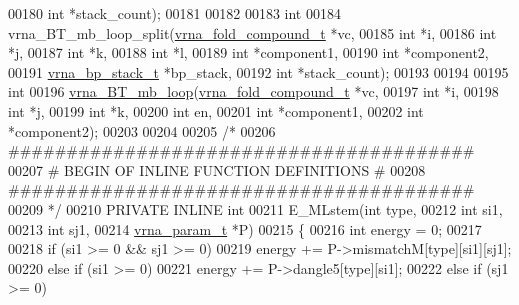\begin{DoxyCode}
00180                      \textcolor{keywordtype}{int}                  *stack\_count);
00181 
00182 
00183 \textcolor{keywordtype}{int}
00184 vrna\_BT\_mb\_loop\_split(\hyperlink{group__fold__compound_structvrna__fc__s}{vrna\_fold\_compound\_t}  *vc,
00185                       \textcolor{keywordtype}{int}                   *i,
00186                       \textcolor{keywordtype}{int}                   *j,
00187                       \textcolor{keywordtype}{int}                   *k,
00188                       \textcolor{keywordtype}{int}                   *l,
00189                       \textcolor{keywordtype}{int}                   *component1,
00190                       \textcolor{keywordtype}{int}                   *component2,
00191                       \hyperlink{group__data__structures_structvrna__bp__stack__s}{vrna\_bp\_stack\_t}       *bp\_stack,
00192                       \textcolor{keywordtype}{int}                   *stack\_count);
00193 
00194 
00195 \textcolor{keywordtype}{int}
00196 \hyperlink{group__loops_ga9cb520ddfd8b3a48089a7910b045d06b}{vrna\_BT\_mb\_loop}(\hyperlink{group__fold__compound_structvrna__fc__s}{vrna\_fold\_compound\_t}  *vc,
00197                 \textcolor{keywordtype}{int}                   *i,
00198                 \textcolor{keywordtype}{int}                   *j,
00199                 \textcolor{keywordtype}{int}                   *k,
00200                 \textcolor{keywordtype}{int}                   en,
00201                 \textcolor{keywordtype}{int}                   *component1,
00202                 \textcolor{keywordtype}{int}                   *component2);
00203 
00204 
00205 \textcolor{comment}{/*}
00206 \textcolor{comment}{ ########################################}
00207 \textcolor{comment}{ # BEGIN OF INLINE FUNCTION DEFINITIONS #}
00208 \textcolor{comment}{ ########################################}
00209 \textcolor{comment}{ */}
00210 PRIVATE INLINE \textcolor{keywordtype}{int}
00211 E\_MLstem(\textcolor{keywordtype}{int}          type,
00212          \textcolor{keywordtype}{int}          si1,
00213          \textcolor{keywordtype}{int}          sj1,
00214          \hyperlink{group__energy__parameters_structvrna__param__s}{vrna\_param\_t} *P)
00215 \{
00216   \textcolor{keywordtype}{int} energy = 0;
00217 
00218   \textcolor{keywordflow}{if} (si1 >= 0 && sj1 >= 0)
00219     energy += P->mismatchM[type][si1][sj1];
00220   \textcolor{keywordflow}{else} \textcolor{keywordflow}{if} (si1 >= 0)
00221     energy += P->dangle5[type][si1];
00222   \textcolor{keywordflow}{else} \textcolor{keywordflow}{if} (sj1 >= 0)

\end{DoxyCode}
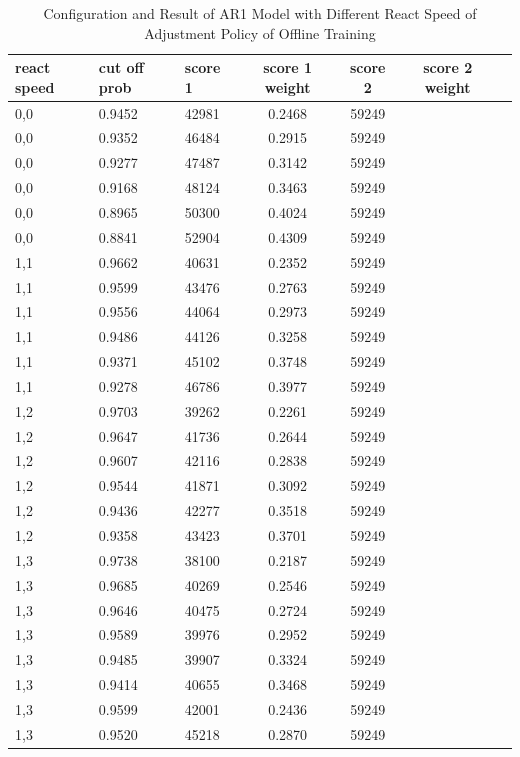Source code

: \documentclass{article}
\begin{document}
\begin{longtable}[htbp]{l|l|l|*{4}{c}}
    \caption{Configuration and Result of AR1 Model with Different React Speed of Adjustment Policy of Offline Training}
    \label{tab:tab1.8.1} \\
    \textbf{react speed} & \textbf{cut off prob} & \textbf{score 1} &
    \textbf{score 1 weight} & \textbf{score 2} & \textbf{score 2 weight} \\
    \hline
    0,0 & 0.9452 & 42981 & 0.2468 & 59249\\
    0,0 & 0.9352 & 46484 & 0.2915 & 59249\\
    0,0 & 0.9277 & 47487 & 0.3142 & 59249\\
    0,0 & 0.9168 & 48124 & 0.3463 & 59249\\
    0,0 & 0.8965 & 50300 & 0.4024 & 59249\\
    0,0 & 0.8841 & 52904 & 0.4309 & 59249\\
    1,1 & 0.9662 & 40631 & 0.2352 & 59249\\
    1,1 & 0.9599 & 43476 & 0.2763 & 59249\\
    1,1 & 0.9556 & 44064 & 0.2973 & 59249\\
    1,1 & 0.9486 & 44126 & 0.3258 & 59249\\
    1,1 & 0.9371 & 45102 & 0.3748 & 59249\\
    1,1 & 0.9278 & 46786 & 0.3977 & 59249\\
    1,2 & 0.9703 & 39262 & 0.2261 & 59249\\
    1,2 & 0.9647 & 41736 & 0.2644 & 59249\\
    1,2 & 0.9607 & 42116 & 0.2838 & 59249\\
    1,2 & 0.9544 & 41871 & 0.3092 & 59249\\
    1,2 & 0.9436 & 42277 & 0.3518 & 59249\\
    1,2 & 0.9358 & 43423 & 0.3701 & 59249\\
    1,3 & 0.9738 & 38100 & 0.2187 & 59249\\
    1,3 & 0.9685 & 40269 & 0.2546 & 59249\\
    1,3 & 0.9646 & 40475 & 0.2724 & 59249\\
    1,3 & 0.9589 & 39976 & 0.2952 & 59249\\
    1,3 & 0.9485 & 39907 & 0.3324 & 59249\\
    1,3 & 0.9414 & 40655 & 0.3468 & 59249\\
    1,3 & 0.9599 & 42001 & 0.2436 & 59249\\
    1,3 & 0.9520 & 45218 & 0.2870 & 59249\\

\end{longtable}
\end{document}
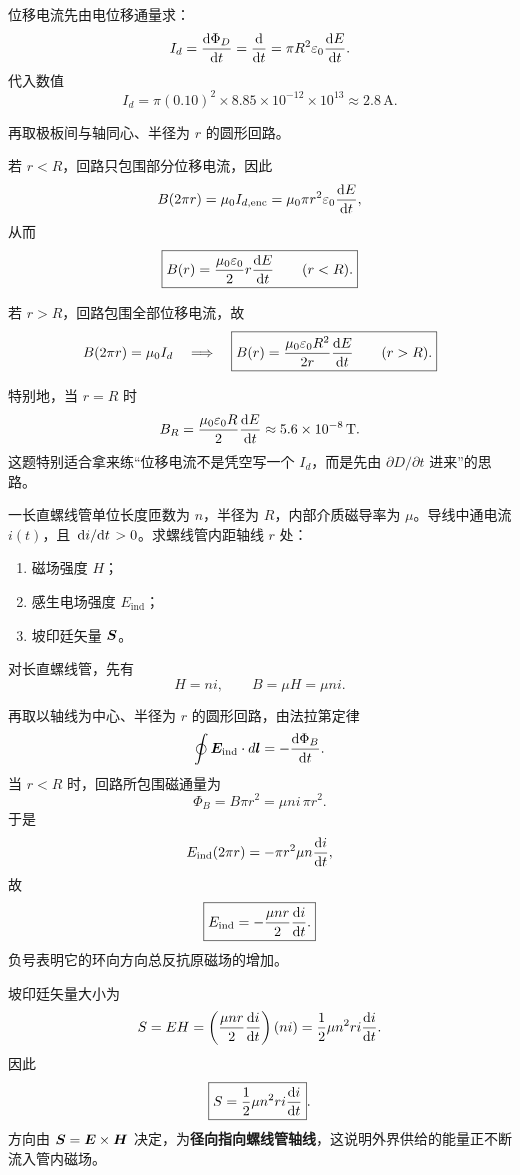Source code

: \documentclass[lang=cn,11pt]{elegantbook}
\begin{document}
\begin{solution}
位移电流先由电位移通量求：
\[
I_d=\dv{\Phi_D}{t}=\dv{}{t}(D\pi R^2)
=\pi R^2\varepsilon_0\dv{E}{t}.
\]
代入数值
\[
I_d=\pi(0.10)^2\times 8.85\times 10^{-12}\times 10^{13}
\approx 2.8\,\mathrm{A}.
\]

再取极板间与轴同心、半径为 \(r\) 的圆形回路。

若 \(r<R\)，回路只包围部分位移电流，因此
\[
B(2\pi r)=\mu_0 I_{d,\mathrm{enc}}
=\mu_0\pi r^2\varepsilon_0\dv{E}{t},
\]
从而
\[
\boxed{
B(r)=\frac{\mu_0\varepsilon_0}{2}r\dv{E}{t}
\qquad (r<R).
}
\]

若 \(r>R\)，回路包围全部位移电流，故
\[
B(2\pi r)=\mu_0I_d
\quad\Longrightarrow\quad
\boxed{
B(r)=\frac{\mu_0\varepsilon_0R^2}{2r}\dv{E}{t}
\qquad (r>R).
}
\]

特别地，当 \(r=R\) 时
\[
B_R=\frac{\mu_0\varepsilon_0R}{2}\dv{E}{t}
\approx 5.6\times 10^{-8}\,\mathrm{T}.
\]
这题特别适合拿来练“位移电流不是凭空写一个 \(I_d\)，而是先由 \(\partial D/\partial t\) 进来”的思路。
\end{solution}

\begin{example}[电流随时间变化的螺线管内的感生电场与坡印廷矢量]
一长直螺线管单位长度匝数为 \(n\)，半径为 \(R\)，内部介质磁导率为 \(\mu\)。导线中通电流 \(i(t)\)，且 \(\dv*{i}{t}>0\)。求螺线管内距轴线 \(r\) 处：
\begin{enumerate}
  \item 磁场强度 \(H\)；
  \item 感生电场强度 \(E_{\mathrm{ind}}\)；
  \item 坡印廷矢量 \(\vb*{S}\)。
\end{enumerate}
\end{example}

\begin{solution}
对长直螺线管，先有
\[
H=ni,
\qquad
B=\mu H=\mu ni.
\]

再取以轴线为中心、半径为 \(r\) 的圆形回路，由法拉第定律
\[
\oint \vb*{E}_{\mathrm{ind}}\cdot d\vb*{l}
=-\dv{\Phi_B}{t}.
\]
当 \(r<R\) 时，回路所包围磁通量为
\[
\Phi_B=B\pi r^2=\mu ni\,\pi r^2.
\]
于是
\[
E_{\mathrm{ind}}(2\pi r)
=-\pi r^2\mu n\dv{i}{t},
\]
故
\[
\boxed{
E_{\mathrm{ind}}=-\frac{\mu nr}{2}\dv{i}{t}.
}
\]
负号表明它的环向方向总反抗原磁场的增加。

坡印廷矢量大小为
\[
S=EH
=\left(\frac{\mu nr}{2}\dv{i}{t}\right)(ni)
=\frac12\mu n^2ri\dv{i}{t}.
\]
因此
\[
\boxed{
S=\frac12\mu n^2ri\dv{i}{t}
}.
\]
方向由 \(\vb*{S}=\vb*{E}\times \vb*{H}\) 决定，为\textbf{径向指向螺线管轴线}，这说明外界供给的能量正不断流入管内磁场。
\end{solution}
\end{document}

++++++++

Copy out each line of the data that includes the string "longtable".

\begin{longtable}[htbp]{l|l|l|*{4}{c}}
\end{longtable}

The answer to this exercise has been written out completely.